◆ **TASK**
Each line below either holds the string "might" or doesn't. Count those that do and give only the number.

◆ **MATERIALS PROVIDED**
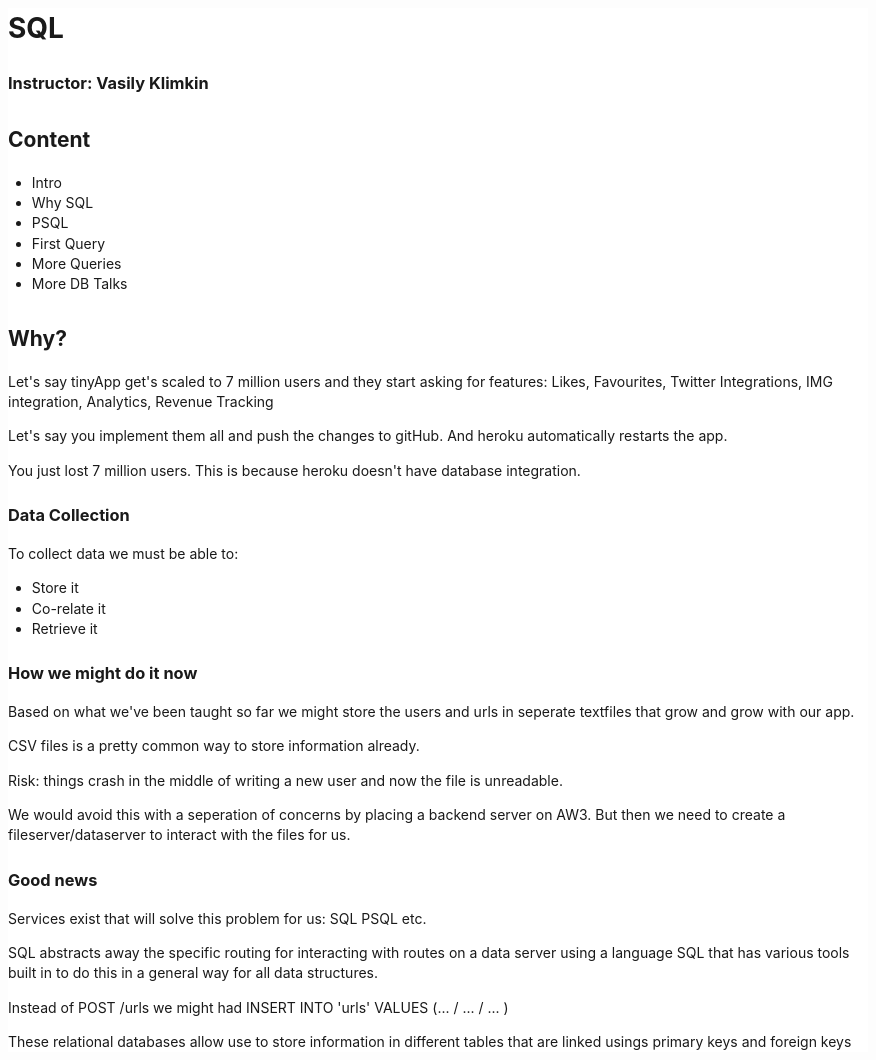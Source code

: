 # SQL

### Instructor: Vasily Klimkin

## Content

- Intro
- Why SQL
- PSQL
- First Query
- More Queries
- More DB Talks

## Why?

Let's say tinyApp get's scaled to 7 million users and they start asking for features: Likes, Favourites, Twitter Integrations, IMG integration, Analytics, Revenue Tracking

Let's say you implement them all and push the changes to gitHub. And heroku automatically restarts the app.

You just lost 7 million users. This is because heroku doesn't have database integration.

### Data Collection

To collect data we must be able to:

- Store it
- Co-relate it
- Retrieve it

### How we might do it now

Based on what we've been taught so far we might store the users and urls in seperate textfiles that grow and grow with our app.

CSV files is a pretty common way to store information already.

Risk: things crash in the middle of writing a new user and now the file is unreadable.

We would avoid this with a seperation of concerns by placing a backend server on AW3. But then we need to create a fileserver/dataserver to interact with the files for us.

### Good news

Services exist that will solve this problem for us: SQL PSQL etc.

SQL abstracts away the specific routing for interacting with routes on a data server using a language SQL that has various tools built in to do this in a general way for all data structures.

Instead of POST /urls we might had INSERT INTO 'urls' VALUES (... / ... / ... )

These relational databases allow use to store information in different tables that are linked usings primary keys and foreign keys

◆ **PROBLEM SOLUTION**
3